**Plain-text document sources**
Content starts
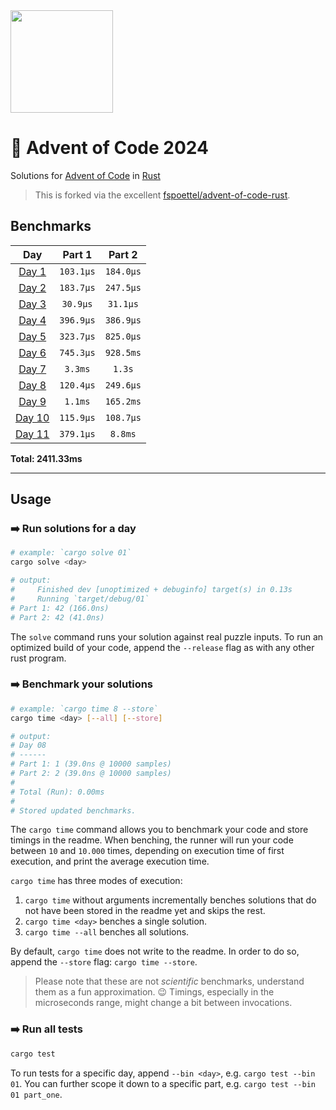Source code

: <img src="./.assets/christmas_ferris.png" width="164">

# 🎄 Advent of Code 2024

Solutions for [Advent of Code](https://adventofcode.com/) in [Rust](https://www.rust-lang.org/)
> This is forked via the excellent [fspoettel/advent-of-code-rust](https://github.com/fspoettel/advent-of-code-rust?tab=readme-ov-file).

<!--- advent_readme_stars table --->

<!--- benchmarking table --->
## Benchmarks

| Day | Part 1 | Part 2 |
| :---: | :---: | :---:  |
| [Day 1](./src/bin/01.rs) | `103.1µs` | `184.0µs` |
| [Day 2](./src/bin/02.rs) | `183.7µs` | `247.5µs` |
| [Day 3](./src/bin/03.rs) | `30.9µs` | `31.1µs` |
| [Day 4](./src/bin/04.rs) | `396.9µs` | `386.9µs` |
| [Day 5](./src/bin/05.rs) | `323.7µs` | `825.0µs` |
| [Day 6](./src/bin/06.rs) | `745.3µs` | `928.5ms` |
| [Day 7](./src/bin/07.rs) | `3.3ms` | `1.3s` |
| [Day 8](./src/bin/08.rs) | `120.4µs` | `249.6µs` |
| [Day 9](./src/bin/09.rs) | `1.1ms` | `165.2ms` |
| [Day 10](./src/bin/10.rs) | `115.9µs` | `108.7µs` |
| [Day 11](./src/bin/11.rs) | `379.1µs` | `8.8ms` |

**Total: 2411.33ms**
<!--- benchmarking table --->

---

## Usage

### ➡️ Run solutions for a day

```sh
# example: `cargo solve 01`
cargo solve <day>

# output:
#     Finished dev [unoptimized + debuginfo] target(s) in 0.13s
#     Running `target/debug/01`
# Part 1: 42 (166.0ns)
# Part 2: 42 (41.0ns)
```

The `solve` command runs your solution against real puzzle inputs. To run an optimized build of your code, append the
`--release` flag as with any other rust program.

### ➡️ Benchmark your solutions

```sh
# example: `cargo time 8 --store`
cargo time <day> [--all] [--store]

# output:
# Day 08
# ------
# Part 1: 1 (39.0ns @ 10000 samples)
# Part 2: 2 (39.0ns @ 10000 samples)
#
# Total (Run): 0.00ms
#
# Stored updated benchmarks.
```

The `cargo time` command allows you to benchmark your code and store timings in the readme. When benching, the runner
will run your code between `10` and `10.000` times, depending on execution time of first execution, and print the
average execution time.

`cargo time` has three modes of execution:

1. `cargo time` without arguments incrementally benches solutions that do not have been stored in the readme yet and
   skips the rest.
2. `cargo time <day>` benches a single solution.
3. `cargo time --all` benches all solutions.

By default, `cargo time` does not write to the readme. In order to do so, append the `--store` flag:
`cargo time --store`.

> Please note that these are not _scientific_ benchmarks, understand them as a fun approximation. 😉 Timings, especially
> in the microseconds range, might change a bit between invocations.

### ➡️ Run all tests

```sh
cargo test
```

To run tests for a specific day, append `--bin <day>`, e.g. `cargo test --bin 01`. You can further scope it down to a
specific part, e.g. `cargo test --bin 01 part_one`.
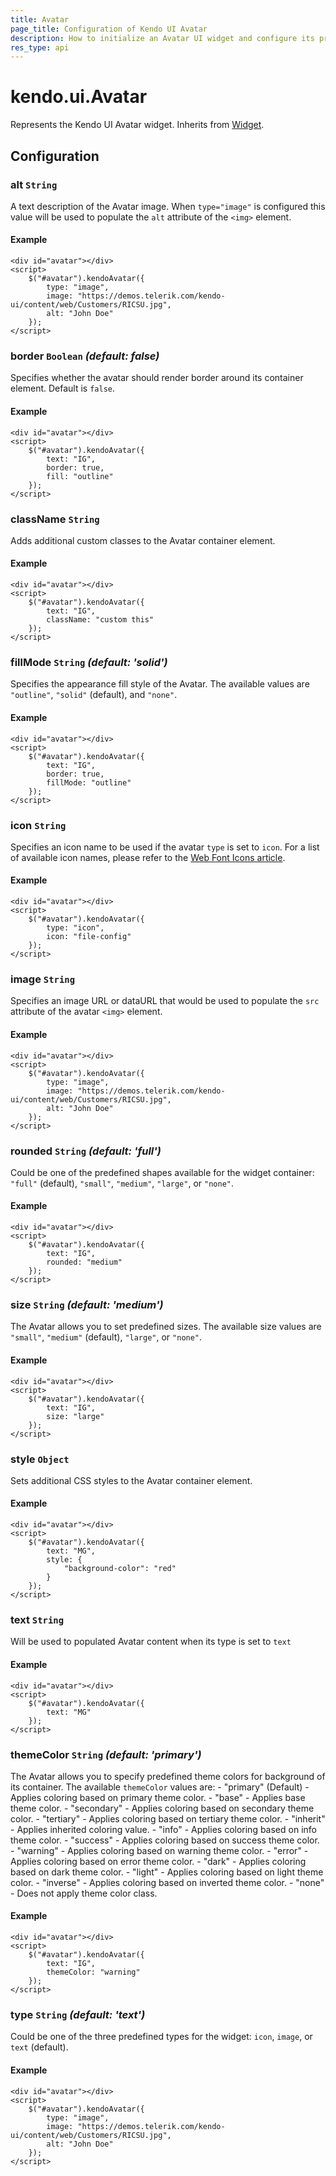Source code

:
 ```yaml
---
title: Avatar
page_title: Configuration of Kendo UI Avatar
description: How to initialize an Avatar UI widget and configure its properties.
res_type: api
---
```


# kendo.ui.Avatar

Represents the Kendo UI Avatar widget. Inherits from [Widget](/api/javascript/ui/widget).

## Configuration

### alt `String`

A text description of the Avatar image. When `type="image"` is configured this value will be used to populate the `alt` attribute of the `<img>` element.

#### Example

    <div id="avatar"></div>
    <script>
        $("#avatar").kendoAvatar({
            type: "image",
            image: "https://demos.telerik.com/kendo-ui/content/web/Customers/RICSU.jpg",
            alt: "John Doe"
        });
    </script>

### border `Boolean` *(default: false)*

Specifies whether the avatar should render border around its container element. Default is `false`.

#### Example

    <div id="avatar"></div>
    <script>
        $("#avatar").kendoAvatar({
            text: "IG",
            border: true,
            fill: "outline"
        });
    </script>

### className `String`

Adds additional custom classes to the Avatar container element.

#### Example

    <div id="avatar"></div>
    <script>
        $("#avatar").kendoAvatar({
            text: "IG",
            className: "custom this"
        });
    </script>

### fillMode `String` *(default: 'solid')*

Specifies the appearance fill style of the Avatar. The available values are `"outline"`, `"solid"` (default), and `"none"`.

#### Example

    <div id="avatar"></div>
    <script>
        $("#avatar").kendoAvatar({
            text: "IG",
            border: true,
            fillMode: "outline"
        });
    </script>

### icon `String`

Specifies an icon name to be used if the avatar `type` is set to `icon`. For a list of available icon names, please refer to the [Web Font Icons article](/styles-and-layout/icons-web).

#### Example

    <div id="avatar"></div>
    <script>
        $("#avatar").kendoAvatar({
            type: "icon",
            icon: "file-config"
        });
    </script>

### image `String`

Specifies an image URL or dataURL that would be used to populate the `src` attribute of the avatar `<img>` element.

#### Example

    <div id="avatar"></div>
    <script>
        $("#avatar").kendoAvatar({
            type: "image",
            image: "https://demos.telerik.com/kendo-ui/content/web/Customers/RICSU.jpg",
            alt: "John Doe"
        });
    </script>

### rounded `String` *(default: 'full')*

Could be one of the predefined shapes available for the widget container: `"full"` (default), `"small"`, `"medium"`, `"large"`, or `"none"`.

#### Example

    <div id="avatar"></div>
    <script>
        $("#avatar").kendoAvatar({
            text: "IG",
            rounded: "medium"
        });
    </script>

### size `String` *(default: 'medium')*

The Avatar allows you to set predefined sizes. The available size values are `"small"`, `"medium"` (default), `"large"`, or `"none"`.

#### Example

    <div id="avatar"></div>
    <script>
        $("#avatar").kendoAvatar({
            text: "IG",
            size: "large"
        });
    </script>

### style `Object`

Sets additional CSS styles to the Avatar container element.

#### Example

    <div id="avatar"></div>
    <script>
        $("#avatar").kendoAvatar({
            text: "MG",
            style: {
                "background-color": "red"
            }
        });
    </script>

### text `String`

Will be used to populated Avatar content when its type is set to `text`

#### Example

    <div id="avatar"></div>
    <script>
        $("#avatar").kendoAvatar({
            text: "MG"
        });
    </script>


### themeColor `String` *(default: 'primary')*

The Avatar allows you to specify predefined theme colors for background of its container. The available `themeColor` values are:
    - "primary" (Default) - Applies coloring based on primary theme color.
    - "base" - Applies base theme color.
    - "secondary" - Applies coloring based on secondary theme color.
    - "tertiary" - Applies coloring based on tertiary theme color.
    - "inherit" - Applies inherited coloring value.
    - "info" - Applies coloring based on info theme color.
    - "success" - Applies coloring based on success theme color.
    - "warning" - Applies coloring based on warning theme color.
    - "error" - Applies coloring based on error theme color.
    - "dark" - Applies coloring based on dark theme color.
    - "light" - Applies coloring based on light theme color.
    - "inverse" - Applies coloring based on inverted theme color.
    - "none" - Does not apply theme color class.

#### Example

    <div id="avatar"></div>
    <script>
        $("#avatar").kendoAvatar({
            text: "IG",
            themeColor: "warning"
        });
    </script>

### type `String` *(default: 'text')*

Could be one of the three predefined types for the widget: `icon`, `image`, or `text` (default).

#### Example

    <div id="avatar"></div>
    <script>
        $("#avatar").kendoAvatar({
            type: "image",
            image: "https://demos.telerik.com/kendo-ui/content/web/Customers/RICSU.jpg",
            alt: "John Doe"
        });
    </script>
Content ends
**TO DO**
Search the entries for the string "used" and return each line where it turns up.

**ANSWER SPACE**
A text description of the Avatar image. When `type="image"` is configured this value will be used to populate the `alt` attribute of the `<img>` element.
Specifies an icon name to be used if the avatar `type` is set to `icon`. For a list of available icon names, please refer to the [Web Font Icons article](/styles-and-layout/icons-web).
Specifies an image URL or dataURL that would be used to populate the `src` attribute of the avatar `<img>` element.
Will be used to populated Avatar content when its type is set to `text`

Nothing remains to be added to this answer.